Your goal — All the lines below should appear again unchanged, though their pictures should not.

[Extracted entries — start]

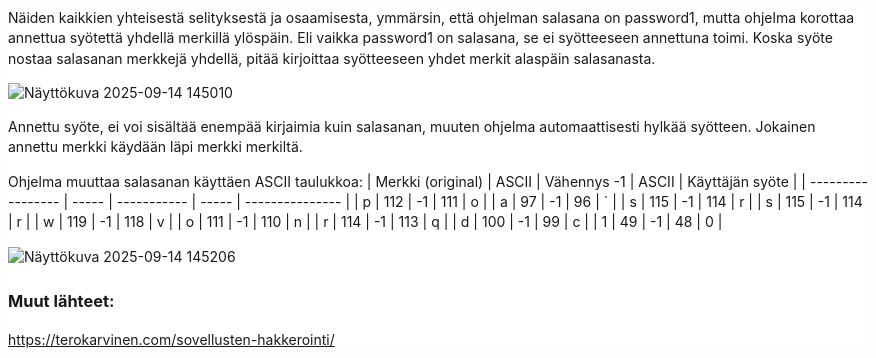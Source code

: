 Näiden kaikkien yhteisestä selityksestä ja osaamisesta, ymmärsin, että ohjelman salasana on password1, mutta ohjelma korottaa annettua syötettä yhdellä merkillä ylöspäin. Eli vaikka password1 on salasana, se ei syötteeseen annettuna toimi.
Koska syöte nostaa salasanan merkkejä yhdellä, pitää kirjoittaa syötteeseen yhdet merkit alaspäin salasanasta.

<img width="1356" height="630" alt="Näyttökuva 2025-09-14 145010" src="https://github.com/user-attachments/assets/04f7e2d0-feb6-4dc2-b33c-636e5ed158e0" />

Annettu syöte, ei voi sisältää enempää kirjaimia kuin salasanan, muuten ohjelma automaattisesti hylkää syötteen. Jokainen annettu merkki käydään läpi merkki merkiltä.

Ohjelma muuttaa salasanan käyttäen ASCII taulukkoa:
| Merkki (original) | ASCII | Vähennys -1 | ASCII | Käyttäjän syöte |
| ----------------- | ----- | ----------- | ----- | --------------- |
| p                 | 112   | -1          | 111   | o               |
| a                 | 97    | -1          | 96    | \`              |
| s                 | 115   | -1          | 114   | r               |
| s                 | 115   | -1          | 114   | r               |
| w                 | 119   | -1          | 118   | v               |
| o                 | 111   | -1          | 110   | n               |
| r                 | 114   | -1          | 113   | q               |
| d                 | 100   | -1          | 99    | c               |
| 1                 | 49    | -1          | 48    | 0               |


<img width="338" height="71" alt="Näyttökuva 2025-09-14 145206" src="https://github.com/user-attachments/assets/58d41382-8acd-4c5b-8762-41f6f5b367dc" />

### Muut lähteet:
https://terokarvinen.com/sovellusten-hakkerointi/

[Extracted entries — finish]

Solution to this problem —
Source code

: Näiden kaikkien yhteisestä selityksestä ja osaamisesta, ymmärsin, että ohjelman salasana on password1, mutta ohjelma korottaa annettua syötettä yhdellä merkillä ylöspäin. Eli vaikka password1 on salasana, se ei syötteeseen annettuna toimi.
Koska syöte nostaa salasanan merkkejä yhdellä, pitää kirjoittaa syötteeseen yhdet merkit alaspäin salasanasta.

<img width="1356" height="630" alt="Näyttökuva 2025-09-14 145010" src="https://github.com/user-attachments/assets/04f7e2d0-feb6-4dc2-b33c-636e5ed158e0" />

Annettu syöte, ei voi sisältää enempää kirjaimia kuin salasanan, muuten ohjelma automaattisesti hylkää syötteen. Jokainen annettu merkki käydään läpi merkki merkiltä.

Ohjelma muuttaa salasanan käyttäen ASCII taulukkoa:
| Merkki (original) | ASCII | Vähennys -1 | ASCII | Käyttäjän syöte |
| ----------------- | ----- | ----------- | ----- | --------------- |
| p                 | 112   | -1          | 111   | o               |
| a                 | 97    | -1          | 96    | \`              |
| s                 | 115   | -1          | 114   | r               |
| s                 | 115   | -1          | 114   | r               |
| w                 | 119   | -1          | 118   | v               |
| o                 | 111   | -1          | 110   | n               |
| r                 | 114   | -1          | 113   | q               |
| d                 | 100   | -1          | 99    | c               |
| 1                 | 49    | -1          | 48    | 0               |


<img width="338" height="71" alt="Näyttökuva 2025-09-14 145206" src="https://github.com/user-attachments/assets/58d41382-8acd-4c5b-8762-41f6f5b367dc" />

### Muut lähteet:
https://terokarvinen.com/sovellusten-hakkerointi/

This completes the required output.